## Activity
An exact restatement of the data below, with the pictures removed, is the required answer.
====
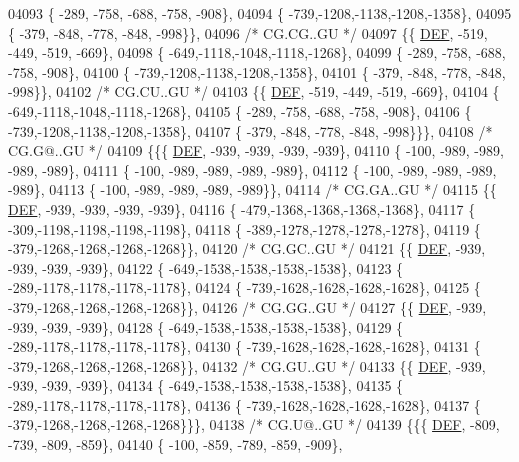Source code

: \begin{DoxyCode}
04093 \{ -289, -758, -688, -758, -908\},
04094 \{ -739,-1208,-1138,-1208,-1358\},
04095 \{ -379, -848, -778, -848, -998\}\},
04096 \textcolor{comment}{/* CG.CG..GU */}
04097 \{\{  \mbox{\hyperlink{1_88_84__epars_8h_a397419fc12b37ed479c8abb9d444d843}{DEF}}, -519, -449, -519, -669\},
04098 \{ -649,-1118,-1048,-1118,-1268\},
04099 \{ -289, -758, -688, -758, -908\},
04100 \{ -739,-1208,-1138,-1208,-1358\},
04101 \{ -379, -848, -778, -848, -998\}\},
04102 \textcolor{comment}{/* CG.CU..GU */}
04103 \{\{  \mbox{\hyperlink{1_88_84__epars_8h_a397419fc12b37ed479c8abb9d444d843}{DEF}}, -519, -449, -519, -669\},
04104 \{ -649,-1118,-1048,-1118,-1268\},
04105 \{ -289, -758, -688, -758, -908\},
04106 \{ -739,-1208,-1138,-1208,-1358\},
04107 \{ -379, -848, -778, -848, -998\}\}\},
04108 \textcolor{comment}{/* CG.G@..GU */}
04109 \{\{\{  \mbox{\hyperlink{1_88_84__epars_8h_a397419fc12b37ed479c8abb9d444d843}{DEF}}, -939, -939, -939, -939\},
04110 \{ -100, -989, -989, -989, -989\},
04111 \{ -100, -989, -989, -989, -989\},
04112 \{ -100, -989, -989, -989, -989\},
04113 \{ -100, -989, -989, -989, -989\}\},
04114 \textcolor{comment}{/* CG.GA..GU */}
04115 \{\{  \mbox{\hyperlink{1_88_84__epars_8h_a397419fc12b37ed479c8abb9d444d843}{DEF}}, -939, -939, -939, -939\},
04116 \{ -479,-1368,-1368,-1368,-1368\},
04117 \{ -309,-1198,-1198,-1198,-1198\},
04118 \{ -389,-1278,-1278,-1278,-1278\},
04119 \{ -379,-1268,-1268,-1268,-1268\}\},
04120 \textcolor{comment}{/* CG.GC..GU */}
04121 \{\{  \mbox{\hyperlink{1_88_84__epars_8h_a397419fc12b37ed479c8abb9d444d843}{DEF}}, -939, -939, -939, -939\},
04122 \{ -649,-1538,-1538,-1538,-1538\},
04123 \{ -289,-1178,-1178,-1178,-1178\},
04124 \{ -739,-1628,-1628,-1628,-1628\},
04125 \{ -379,-1268,-1268,-1268,-1268\}\},
04126 \textcolor{comment}{/* CG.GG..GU */}
04127 \{\{  \mbox{\hyperlink{1_88_84__epars_8h_a397419fc12b37ed479c8abb9d444d843}{DEF}}, -939, -939, -939, -939\},
04128 \{ -649,-1538,-1538,-1538,-1538\},
04129 \{ -289,-1178,-1178,-1178,-1178\},
04130 \{ -739,-1628,-1628,-1628,-1628\},
04131 \{ -379,-1268,-1268,-1268,-1268\}\},
04132 \textcolor{comment}{/* CG.GU..GU */}
04133 \{\{  \mbox{\hyperlink{1_88_84__epars_8h_a397419fc12b37ed479c8abb9d444d843}{DEF}}, -939, -939, -939, -939\},
04134 \{ -649,-1538,-1538,-1538,-1538\},
04135 \{ -289,-1178,-1178,-1178,-1178\},
04136 \{ -739,-1628,-1628,-1628,-1628\},
04137 \{ -379,-1268,-1268,-1268,-1268\}\}\},
04138 \textcolor{comment}{/* CG.U@..GU */}
04139 \{\{\{  \mbox{\hyperlink{1_88_84__epars_8h_a397419fc12b37ed479c8abb9d444d843}{DEF}}, -809, -739, -809, -859\},
04140 \{ -100, -859, -789, -859, -909\},

\end{DoxyCode}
====
## Answer to this problem
Source code

: \begin{DoxyCode}
04093 \{ -289, -758, -688, -758, -908\},
04094 \{ -739,-1208,-1138,-1208,-1358\},
04095 \{ -379, -848, -778, -848, -998\}\},
04096 \textcolor{comment}{/* CG.CG..GU */}
04097 \{\{  \mbox{\hyperlink{1_88_84__epars_8h_a397419fc12b37ed479c8abb9d444d843}{DEF}}, -519, -449, -519, -669\},
04098 \{ -649,-1118,-1048,-1118,-1268\},
04099 \{ -289, -758, -688, -758, -908\},
04100 \{ -739,-1208,-1138,-1208,-1358\},
04101 \{ -379, -848, -778, -848, -998\}\},
04102 \textcolor{comment}{/* CG.CU..GU */}
04103 \{\{  \mbox{\hyperlink{1_88_84__epars_8h_a397419fc12b37ed479c8abb9d444d843}{DEF}}, -519, -449, -519, -669\},
04104 \{ -649,-1118,-1048,-1118,-1268\},
04105 \{ -289, -758, -688, -758, -908\},
04106 \{ -739,-1208,-1138,-1208,-1358\},
04107 \{ -379, -848, -778, -848, -998\}\}\},
04108 \textcolor{comment}{/* CG.G@..GU */}
04109 \{\{\{  \mbox{\hyperlink{1_88_84__epars_8h_a397419fc12b37ed479c8abb9d444d843}{DEF}}, -939, -939, -939, -939\},
04110 \{ -100, -989, -989, -989, -989\},
04111 \{ -100, -989, -989, -989, -989\},
04112 \{ -100, -989, -989, -989, -989\},
04113 \{ -100, -989, -989, -989, -989\}\},
04114 \textcolor{comment}{/* CG.GA..GU */}
04115 \{\{  \mbox{\hyperlink{1_88_84__epars_8h_a397419fc12b37ed479c8abb9d444d843}{DEF}}, -939, -939, -939, -939\},
04116 \{ -479,-1368,-1368,-1368,-1368\},
04117 \{ -309,-1198,-1198,-1198,-1198\},
04118 \{ -389,-1278,-1278,-1278,-1278\},
04119 \{ -379,-1268,-1268,-1268,-1268\}\},
04120 \textcolor{comment}{/* CG.GC..GU */}
04121 \{\{  \mbox{\hyperlink{1_88_84__epars_8h_a397419fc12b37ed479c8abb9d444d843}{DEF}}, -939, -939, -939, -939\},
04122 \{ -649,-1538,-1538,-1538,-1538\},
04123 \{ -289,-1178,-1178,-1178,-1178\},
04124 \{ -739,-1628,-1628,-1628,-1628\},
04125 \{ -379,-1268,-1268,-1268,-1268\}\},
04126 \textcolor{comment}{/* CG.GG..GU */}
04127 \{\{  \mbox{\hyperlink{1_88_84__epars_8h_a397419fc12b37ed479c8abb9d444d843}{DEF}}, -939, -939, -939, -939\},
04128 \{ -649,-1538,-1538,-1538,-1538\},
04129 \{ -289,-1178,-1178,-1178,-1178\},
04130 \{ -739,-1628,-1628,-1628,-1628\},
04131 \{ -379,-1268,-1268,-1268,-1268\}\},
04132 \textcolor{comment}{/* CG.GU..GU */}
04133 \{\{  \mbox{\hyperlink{1_88_84__epars_8h_a397419fc12b37ed479c8abb9d444d843}{DEF}}, -939, -939, -939, -939\},
04134 \{ -649,-1538,-1538,-1538,-1538\},
04135 \{ -289,-1178,-1178,-1178,-1178\},
04136 \{ -739,-1628,-1628,-1628,-1628\},
04137 \{ -379,-1268,-1268,-1268,-1268\}\}\},
04138 \textcolor{comment}{/* CG.U@..GU */}
04139 \{\{\{  \mbox{\hyperlink{1_88_84__epars_8h_a397419fc12b37ed479c8abb9d444d843}{DEF}}, -809, -739, -809, -859\},
04140 \{ -100, -859, -789, -859, -909\},

\end{DoxyCode}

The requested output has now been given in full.